+++ Source information +++

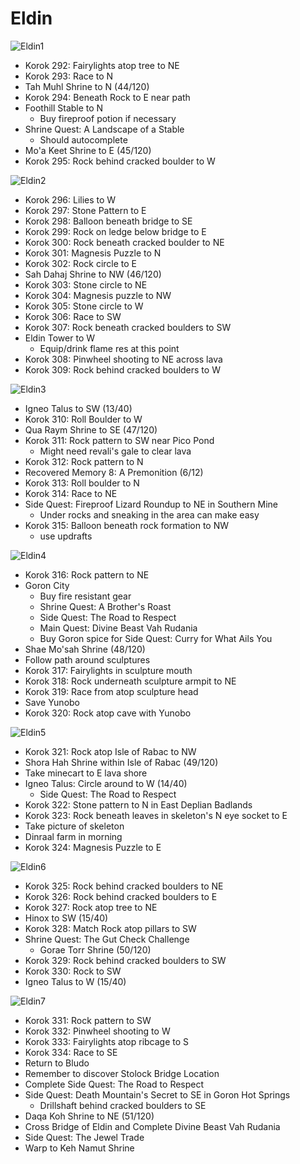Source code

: # Eldin

![Eldin1](images/Eldin1.PNG)

* Korok 292: Fairylights atop tree to NE
* Korok 293: Race to N
* Tah Muhl Shrine to N (44/120)
* Korok 294: Beneath Rock to E near path
* Foothill Stable to N
  * Buy fireproof potion if necessary
* Shrine Quest: A Landscape of a Stable
  * Should autocomplete
* Mo'a Keet Shrine to E (45/120)
* Korok 295: Rock behind cracked boulder to W

![Eldin2](images/Eldin2.PNG)

* Korok 296: Lilies to W
* Korok 297: Stone Pattern to E
* Korok 298: Balloon beneath bridge to SE
* Korok 299: Rock on ledge below bridge to E
* Korok 300: Rock beneath cracked boulder to NE
* Korok 301: Magnesis Puzzle to N
* Korok 302: Rock circle to E
* Sah Dahaj Shrine to NW (46/120)
* Korok 303: Stone circle to NE
* Korok 304: Magnesis puzzle to NW
* Korok 305: Stone circle to W
* Korok 306: Race to SW
* Korok 307: Rock beneath cracked boulders to SW
* Eldin Tower to W
  * Equip/drink flame res at this point
* Korok 308: Pinwheel shooting to NE across lava
* Korok 309: Rock behind cracked boulders to W

![Eldin3](images/Eldin3.PNG)

* Igneo Talus to SW (13/40)
* Korok 310: Roll Boulder to W
* Qua Raym Shrine to SE (47/120)
* Korok 311: Rock pattern to SW near Pico Pond
  * Might need revali's gale to clear lava
* Korok 312: Rock pattern to N
* Recovered Memory 8: A Premonition (6/12)
* Korok 313: Roll boulder to N
* Korok 314: Race to NE
* Side Quest: Fireproof Lizard Roundup to NE in Southern Mine
  * Under rocks and sneaking in the area can make easy
* Korok 315: Balloon beneath rock formation to NW
  * use updrafts

![Eldin4](images/Eldin4.PNG)

* Korok 316: Rock pattern to NE
* Goron City
  * Buy fire resistant gear
  * Shrine Quest: A Brother's Roast
  * Side Quest: The Road to Respect
  * Main Quest: Divine Beast Vah Rudania
  * Buy Goron spice for Side Quest: Curry for What Ails You
* Shae Mo'sah Shrine (48/120)
* Follow path around sculptures
* Korok 317: Fairylights in sculpture mouth
* Korok 318: Rock underneath sculpture armpit to NE
* Korok 319: Race from atop sculpture head
* Save Yunobo
* Korok 320: Rock atop cave with Yunobo

![Eldin5](images/Eldin5.PNG)

* Korok 321: Rock atop Isle of Rabac to NW
* Shora Hah Shrine within Isle of Rabac (49/120)
* Take minecart to E lava shore
* Igneo Talus: Circle around to W (14/40)
  * Side Quest: The Road to Respect
* Korok 322: Stone pattern to N in East Deplian Badlands
* Korok 323: Rock beneath leaves in skeleton's N eye socket to E
* Take picture of skeleton
* Dinraal farm in morning
* Korok 324: Magnesis Puzzle to E

![Eldin6](images/Eldin6.PNG)

* Korok 325: Rock behind cracked boulders to NE
* Korok 326: Rock behind cracked boulders to E
* Korok 327: Rock atop tree to NE
* Hinox to SW (15/40)
* Korok 328: Match Rock atop pillars to SW
* Shrine Quest: The Gut Check Challenge
  * Gorae Torr Shrine (50/120)
* Korok 329: Rock behind cracked boulders to SW
* Korok 330: Rock to SW
* Igneo Talus to W (15/40)

![Eldin7](images/Eldin7.PNG)

* Korok 331: Rock pattern to SW
* Korok 332: Pinwheel shooting to W
* Korok 333: Fairylights atop ribcage to S
* Korok 334: Race to SE
* Return to Bludo
* Remember to discover Stolock Bridge Location
* Complete Side Quest: The Road to Respect
* Side Quest: Death Mountain's Secret to SE in Goron Hot Springs
  * Drillshaft behind cracked boulders to SE
* Daqa Koh Shrine to NE (51/120)
* Cross Bridge of Eldin and Complete Divine Beast Vah Rudania
* Side Quest: The Jewel Trade
* Warp to Keh Namut Shrine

+++

In the entries above, find each line that has the word "Roll". Copy it.

- Result:
* Korok 310: Roll Boulder to W
* Korok 313: Roll boulder to N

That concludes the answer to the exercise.